Clinical Relevance of Immunocytochemical Detection of Multidrug-Resistance-Associated P-Glycoprotein in Hematologic Malignancies

Abstract

P-glycoprotein (P-170) is the phenotypic marker of tumoral cells that show the phenomenon of multidrug resistance (MDR). Using an immunocytochemical approach, we employed the monoclonal antibody C219 (which recognizes an epitope of such a glycoprotein) to evaluate in cytologic samples the expression of P-170 on neoplastic cells from 52 patients affected by different hematologic malignancies and its eventual correlation to clinical outcome. Longitudinal studies were also performed in 14 patients. Results obtained demonstrated that a) the so-called "MDR phenotype" may be heterogeneously represented (from less than 1 to 100% of positive cells) in hemopoietic tumors at diagnosis (without exposure to pharmacologic agents), as well as during the course of the disease, although a more substantial presence of P-170 occurred in treated patients.
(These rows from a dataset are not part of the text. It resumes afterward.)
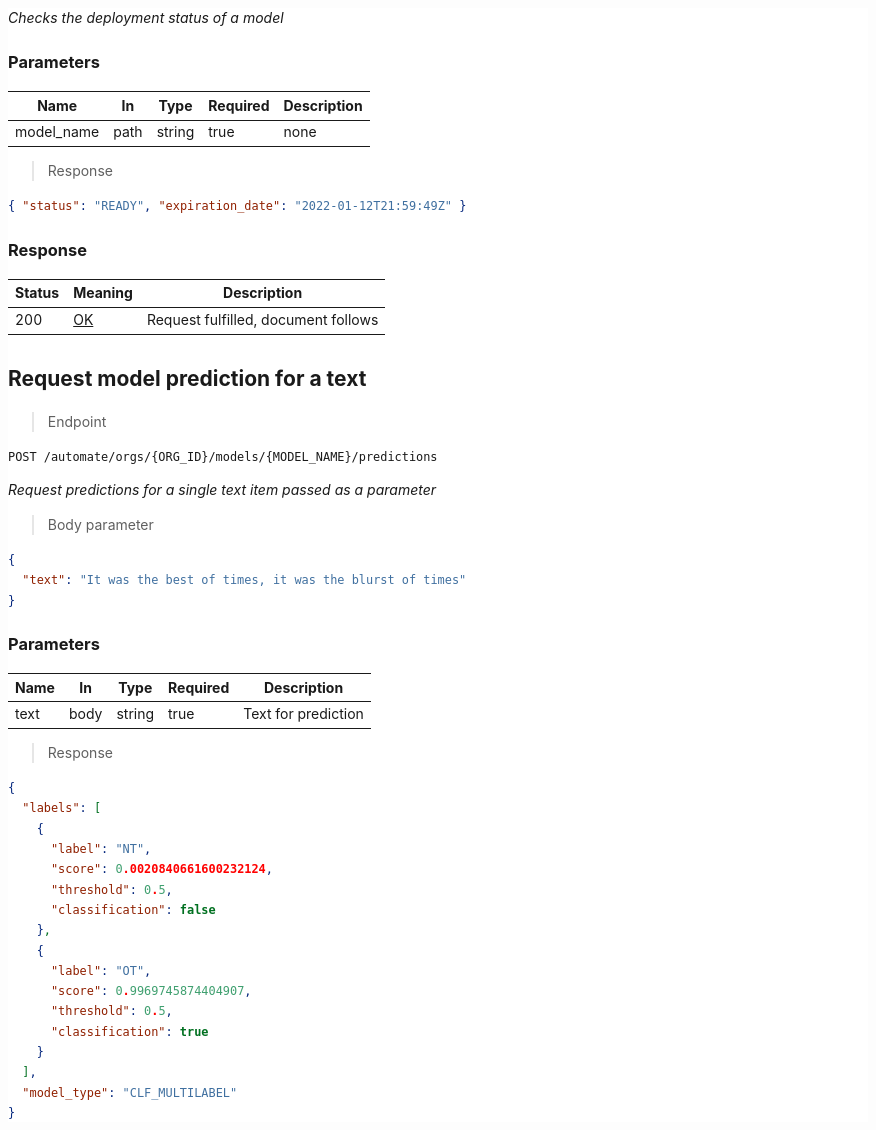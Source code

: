 _Checks the deployment status of a model_

### Parameters

| Name       | In   | Type   | Required | Description |
| ---------- | ---- | ------ | -------- | ----------- |
| model_name | path | string | true     | none        |

> Response

```json
{ "status": "READY", "expiration_date": "2022-01-12T21:59:49Z" }
```

### Response

| Status | Meaning                                                 | Description                         |
| ------ | ------------------------------------------------------- | ----------------------------------- |
| 200    | [OK](https://tools.ietf.org/html/rfc7231#section-6.3.1) | Request fulfilled, document follows |

## Request model prediction for a text

> Endpoint

```
POST /automate/orgs/{ORG_ID}/models/{MODEL_NAME}/predictions
```

_Request predictions for a single text item passed as a parameter_

> Body parameter

```json
{
  "text": "It was the best of times, it was the blurst of times"
}
```

### Parameters

| Name | In   | Type   | Required | Description         |
| ---- | ---- | ------ | -------- | ------------------- |
| text | body | string | true     | Text for prediction |

> Response

```json
{
  "labels": [
    {
      "label": "NT",
      "score": 0.0020840661600232124,
      "threshold": 0.5,
      "classification": false
    },
    {
      "label": "OT",
      "score": 0.9969745874404907,
      "threshold": 0.5,
      "classification": true
    }
  ],
  "model_type": "CLF_MULTILABEL"
}
```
There was no correlation between neoplastic kinetic activity (such as expression of Ki 67 recognized nuclear proliferation-associated antigen) and P-170-positive cells. b) Percentage of positive cells as well as intensity of staining seemed to be important in determining MDR; in general, there was a strong correlation between expression of P-170 in more than 20% of neoplastic cells and a lack of response to chemotherapy. However, some false-positive and false-negative cases were observed. c) The detection of scattered P-170-positive cells may predict a pharmacologic selection of intrinsic or mutant-resistant clones.